Insbesondere im traditionellen Fahrradland Holland gibt es seit mehreren Monaten eine große und lebhafte Diskussion über das Für und Wider von Fahrradhelmen.

Hauptgründe für die Ablehnung von Fahrradhelmen sind
- die übertriebene Darstellung des Radfahrens als gefährliche Tätigkeit und die
- Überschätzung der tatsächlichen Schutzfunktion von Fahrradhelmen.

Die European Cyclist Federation hat jetzt eine Kampagne gegen das Tragen von Fahrradhelmen gestartet. Wer möchte, kann sich Material zu der Kampagne Ask me why I cycle without a helmet herunterladen und sich mit einem Flugblatt (PDF) über die Hintergründe informieren (und natürlich die zentralen ideen weiterverbreiten).
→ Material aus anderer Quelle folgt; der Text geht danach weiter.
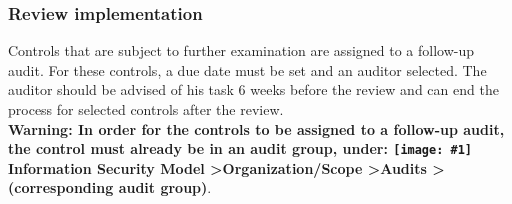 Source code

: \documentclass[a4paper,10pt]{book}
\newcommand{\icon}[1]{\texttt{[image: \#1]}}
\begin{document}
\subsubsection{Review implementation}
Controls that are subject to further examination are assigned to a follow-up audit. For these controls, a due date must be set and an auditor selected. The auditor should be advised of his task 6 weeks before the review and can end the process for selected controls after the review.
\newline\\
\textbf{Warning: In order for the controls to be assigned to a follow-up audit, the control must already be in an audit group,
under: \textbf {\icon{Icon/Informationssicherheitsmodell.png} Information Security Model \textgreater Organization/Scope \textgreater Audits
\textgreater (corresponding audit group)}}.
\end{document}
Das Zahlenmaterial ist überaus interessant, zeigt es doch, dass Fahrradhelme in den Ländern am wenigsten getragen werden, die die größte Fahrradkultur, aber die wenigsten Verletzungen von Radfahrern aufweisen.

Weitere Informationen gibt es auf der – die internationalen Kampagnen gegen Fahrradhelme koordinierenden – Seite Cycle Helmets.

Falschparker gefährden Radfahrer in der Wiesenstraße

Wiesenstraße in Frankfurt-Bornheim mit Falschparker Ein typisches Bild in der Bornheimer Wiesenstraße: der rechts im Halteverbot stehende Falschparker reduziert die Straßenbreite so weit, dass nicht nur die sich mit der allgemeinen Fahrtrichtung bewegenden Radfahrer zum Verkehrshindernis werden und gefährdet sind, insbesondere für die entgegenkommenden Radfahrer (für Radfahrer ist die Benutzung der Wiesenstraße in beiden Richtungen erlaubt) entsteht eine hohe Gefährdung, da die Breite so weit reduziert wird, dass es immer wieder zu gefährlichen Situationen kommt.

Falschparker in der Wiesenstraße sind ein gewohntes Bild, trotz gelegentlicher, leider viel zu seltener Strafzettelaktionen des Frankfurter Ordnungsamts. Wie hier zu sehen ist, gefährden die falsch parkenden Autos (und hier handelt es sich nicht nur um ein Parkverbot, sondern um ein Halteverbot!) andere Verkehrsteilnehmer unmittelbar. Das wird interessant werden, wenn es den ersten Unfall aufgrund der verminderten Straßenbreite gibt, denn die eigentlichen Unfallverursacher sind ja die rumstehenden Falschparker.